Equally as scary is Elesh Norn, Grand Cenobite, if you remember playing Standard when she was all the rage. And for the Commander players among us, the terror of the Norn is well known. As is the pain of Iona, Shield of Emeria, which rather than make the game hard for opponents, instead stops them from playing it entirely.
So, naturally, this week I decided to play all of those in the same deck.
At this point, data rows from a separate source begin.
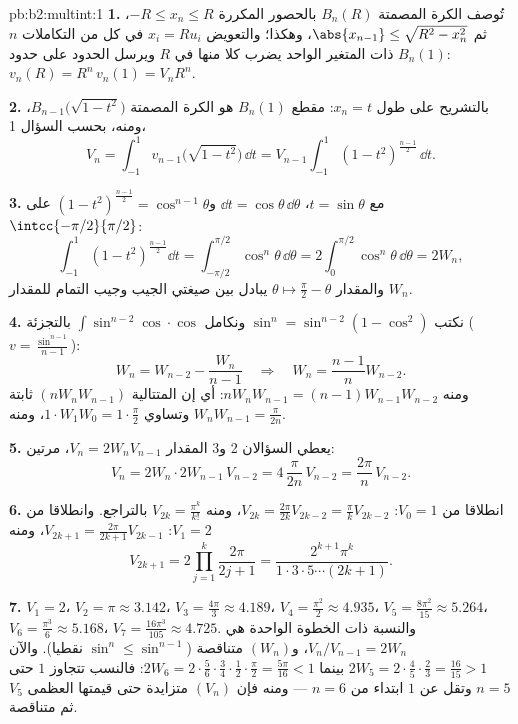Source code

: \begin{solution}{pb:b2:multint:1}
\textbf{1.} تُوصف الكرة المصمتة $B_n(R)$ بالحصور المكررة $-R \leq x_n \leq R$، ثم
$\abs{x_{n-1}} \leq \sqrt{R^2 -
x_n^2}$، وهكذا؛ والتعويض $x_i = Ru_i$ في كل من التكاملات $n$ ذات
المتغير الواحد يضرب كلا منها في $R$ ويرسل الحدود على حدود $B_n(1)$:
$v_n(R) = R^n\,v_n(1) =
V_nR^n$.

\textbf{2.} بالتشريح على طول $x_n = t$: مقطع $B_n(1)$ هو الكرة المصمتة
$B_{n-1}\bigl(\sqrt{1 - t^2}\bigr)$، ومنه، بحسب السؤال 1،
\[
V_n = \int_{-1}^1 v_{n-1}\bigl(\sqrt{1 - t^2}\bigr)\,\dd t
= V_{n-1}\int_{-1}^{1}(1 - t^2)^{\frac{n-1}2}\,\dd t .
\]

\textbf{3.} مع $t = \sin\theta$، $\dd t =
\cos\theta\,\dd\theta$ و$(1 - t^2)^{\frac{n-1}2} =
\cos^{n-1}\theta$ على $\intcc{-\pi/2}{\pi/2}$:
\[
\int_{-1}^1(1 - t^2)^{\frac{n-1}2}\dd t
= \int_{-\pi/2}^{\pi/2}\cos^n\theta\,\dd\theta
= 2\int_0^{\pi/2}\cos^n\theta\,\dd\theta = 2W_n,
\]
والمقدار $\theta \mapsto \frac\pi2 - \theta$ يبادل بين صيغتي الجيب وجيب التمام للمقدار $W_n$.

\textbf{4.} نكتب $\sin^n = \sin^{n-2}(1 - \cos^2)$ ونكامل $\int\sin^{n-2}\cos\cdot\cos$ بالتجزئة ($v =
\frac{\sin^{n-1}}{n-1}$):
\[
W_n = W_{n-2} - \frac{W_n}{n-1}
\quad\Longrightarrow\quad
W_n = \frac{n-1}{n}W_{n-2}.
\]
ومنه $nW_nW_{n-1} = (n-1)W_{n-1}W_{n-2}$: أي إن المتتالية $(nW_nW_{n-1})$ ثابتة وتساوي $1\cdot W_1W_0 =
1\cdot\frac\pi2$، ومنه
$W_nW_{n-1} = \frac{\pi}{2n}$.

\textbf{5.} يعطي السؤالان 2 و3 المقدار $V_n = 2W_nV_{n-1}$، مرتين:
\[
V_n = 2W_n\cdot 2W_{n-1}\,V_{n-2}
= 4\,\frac{\pi}{2n}\,V_{n-2} = \frac{2\pi}n\,V_{n-2}.
\]

\textbf{6.} انطلاقا من $V_0 = 1$: $V_{2k} = \frac{2\pi}{2k}V_{2k-2}
= \frac\pi kV_{2k-2}$، ومنه $V_{2k} = \frac{\pi^k}{k!}$ بالتراجع.
وانطلاقا من $V_1 = 2$: $V_{2k+1} =
\frac{2\pi}{2k+1}V_{2k-1}$، ومنه
\[
V_{2k+1} = 2\prod_{j=1}^k\frac{2\pi}{2j+1}
= \frac{2^{k+1}\pi^k}{1\cdot3\cdot5\cdots(2k+1)} .
\]

\textbf{7.} $V_1 = 2$، $V_2 = \pi \approx 3.142$، $V_3 =
\frac{4\pi}3 \approx 4.189$، $V_4 = \frac{\pi^2}2 \approx
4.935$، $V_5 = \frac{8\pi^2}{15} \approx 5.264$، $V_6 =
\frac{\pi^3}6 \approx 5.168$،
$V_7 = \frac{16\pi^3}{105}
\approx 4.725$. والنسبة ذات الخطوة الواحدة هي $V_n/V_{n-1} = 2W_n$، و$(W_n)$ متناقصة
($\sin^n \leq \sin^{n-1}$ نقطيا). والآن $2W_5 = 2\cdot\frac45\cdot\frac23 =
\frac{16}{15} > 1$ بينما $2W_6 =
2\cdot\frac56\cdot\frac34\cdot\frac12\cdot\frac\pi2 =
\frac{5\pi}{16} < 1$: فالنسب تتجاوز $1$
حتى $n = 5$ وتقل عن $1$ ابتداء من $n = 6$ --- ومنه فإن $(V_n)$
متزايدة حتى قيمتها العظمى $V_5$ ثم متناقصة.


\end{solution}
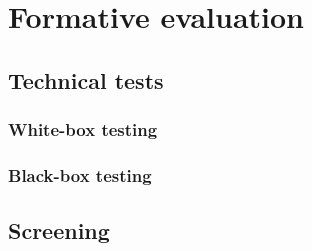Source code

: \chapter{Formative evaluation}
\label{ch:evaluation}

\section{Technical tests}

\subsection{White-box testing}

\subsection{Black-box testing}

\section{Screening}
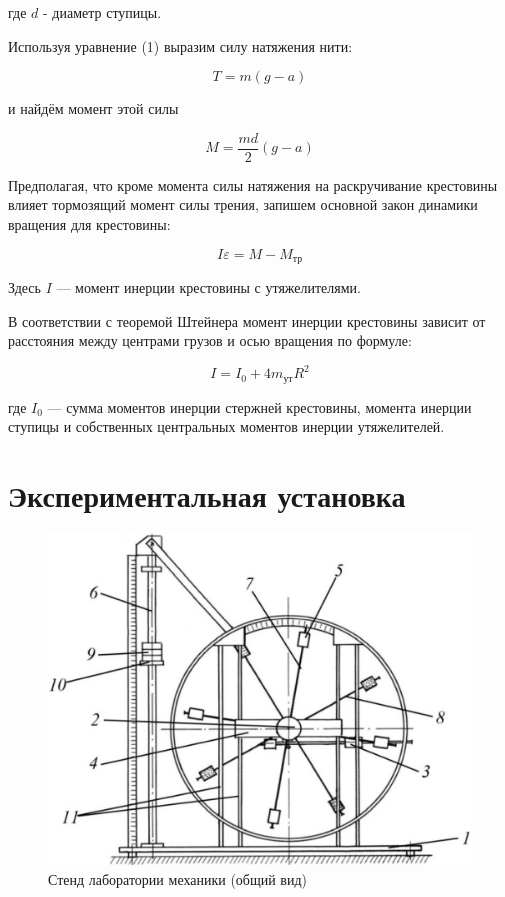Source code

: \documentclass[a4paper]{article}
\begin{document}
где $d$ - диаметр ступицы.

Используя уравнение (1) выразим силу натяжения нити:


\begin{equation}
T = m(g - a)
\end{equation}

и найдём момент этой силы

\begin{equation}
M = \frac{md}{2}(g - a)
\end{equation}

Предполагая, что кроме момента силы натяжения на раскручивание крестовины влияет тормозящий момент силы трения, запишем основной закон динамики вращения для крестовины:

\begin{equation}
I \varepsilon = M - M_{\text{тр}}
\end{equation}

Здесь $I$ — момент инерции крестовины с утяжелителями.

В соответствии с теоремой Штейнера момент инерции крестовины зависит от расстояния между центрами грузов и осью вращения по формуле:

\begin{equation}
I = I_0 + 4m_{\text{ут}}R^2
\end{equation}

где $I_0$ — сумма моментов инерции стержней крестовины, момента инерции ступицы и собственных центральных моментов инерции утяжелителей.



\section{Экспериментальная установка}

\begin{figure}[H]
	\centering
	\includegraphics[scale=0.5]{pick2.png}
	\caption{Стенд лаборатории механики (общий вид)}
\end{figure}
\end{document}
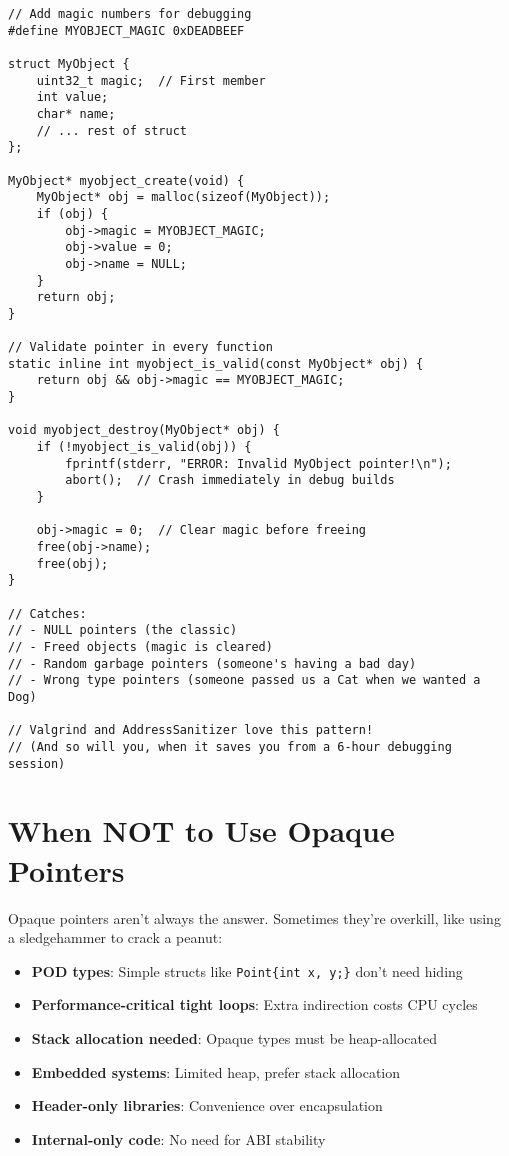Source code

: \begin{lstlisting}
// Add magic numbers for debugging
#define MYOBJECT_MAGIC 0xDEADBEEF

struct MyObject {
    uint32_t magic;  // First member
    int value;
    char* name;
    // ... rest of struct
};

MyObject* myobject_create(void) {
    MyObject* obj = malloc(sizeof(MyObject));
    if (obj) {
        obj->magic = MYOBJECT_MAGIC;
        obj->value = 0;
        obj->name = NULL;
    }
    return obj;
}

// Validate pointer in every function
static inline int myobject_is_valid(const MyObject* obj) {
    return obj && obj->magic == MYOBJECT_MAGIC;
}

void myobject_destroy(MyObject* obj) {
    if (!myobject_is_valid(obj)) {
        fprintf(stderr, "ERROR: Invalid MyObject pointer!\n");
        abort();  // Crash immediately in debug builds
    }

    obj->magic = 0;  // Clear magic before freeing
    free(obj->name);
    free(obj);
}

// Catches:
// - NULL pointers (the classic)
// - Freed objects (magic is cleared)
// - Random garbage pointers (someone's having a bad day)
// - Wrong type pointers (someone passed us a Cat when we wanted a Dog)

// Valgrind and AddressSanitizer love this pattern!
// (And so will you, when it saves you from a 6-hour debugging session)
\end{lstlisting}

\section{When NOT to Use Opaque Pointers}

Opaque pointers aren't always the answer. Sometimes they're overkill, like using a sledgehammer to crack a peanut:

\begin{itemize}
    \item \textbf{POD types}: Simple structs like \texttt{Point\{int x, y;\}} don't need hiding
    \item \textbf{Performance-critical tight loops}: Extra indirection costs CPU cycles
    \item \textbf{Stack allocation needed}: Opaque types must be heap-allocated
    \item \textbf{Embedded systems}: Limited heap, prefer stack allocation
    \item \textbf{Header-only libraries}: Convenience over encapsulation
    \item \textbf{Internal-only code}: No need for ABI stability
\end{itemize}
This deck is a thing of beauty, which explains Alexandre Aurejac's fourth-place finish with the deck at France's World Magic Cup qualifier last month. With the Tron lands as a threat, the deck can make a bunch of mana very quickly, deploying Sundering Titan, Elesh Norn, Grand Cenobite, Ugin, the Spirit Dragon, or even Iona, Shield of Emeria as early as turn four thanks to Signets helping fix and accelerate mana. That will lock up a number of games by itself, but it's merely the backup plan in this build.
Plan A is simple: Cast Gifts Ungiven. Gifts Ungiven is a fun puzzle card in itself, allowing you to make weird piles that fit almost any given situation, or do something as simple as pull out Day of Judgment/Wrath of God/Supreme Verdict/Snapcaster Mage to guarantee you'll have a sweeper when you untap. Or you can make piles that guarantee you eventually find Tron thanks to the lands, Academy Ruins and Expedition Map.
Like I said, Gifts Ungiven is a fun puzzle. Except when it's not.
For those who don't know, there is a "trick" to casting Gifts Ungiven. Because the card specifies "up to four cards" and the default option is your opponent choosing which go to the graveyard, you can choose to get only Unburial Rites plus whatever creature you want. They'll end up in your graveyard by default, and you can untap and Reanimate the creature with Unburial Rites and win the game on the spot. After all, a turn-four Elesh Norn, Grand Cenobite or Iona, Shield of Emeria will lock up a lot of games quickly.
The shell around the deck exists to accomplish one of those two goals. Wall of Omens, Path to Exile and the sweepers help the deck stay alive, while Thirst for Knowledge pulls double or even triple duty, helping find combo pieces, drawing three cards at a discount rate by pitching an extra Signet, or functioning as a discard outlet if you've drawn the Unburial Rites or a giant creature you can't cast. Rounding out the deck is Condescend, the best possible Counterspell to have when you're playing with Tron, and a few more removal options.
This deck is a ton of fun to play, and the fact it works on two powerful but distinct axes means that opponents will have a difficult time slowing you down. Graveyard hate for Gifts? Just cast the creatures with Tron. Messing with your Tron lands? Unburial Rites them. Trying to go around with combo? Board in Thought-Knot Seer and tear apart their hand.
I had a lot of fun recording with this deck, and I hope you enjoy watching or picking it up!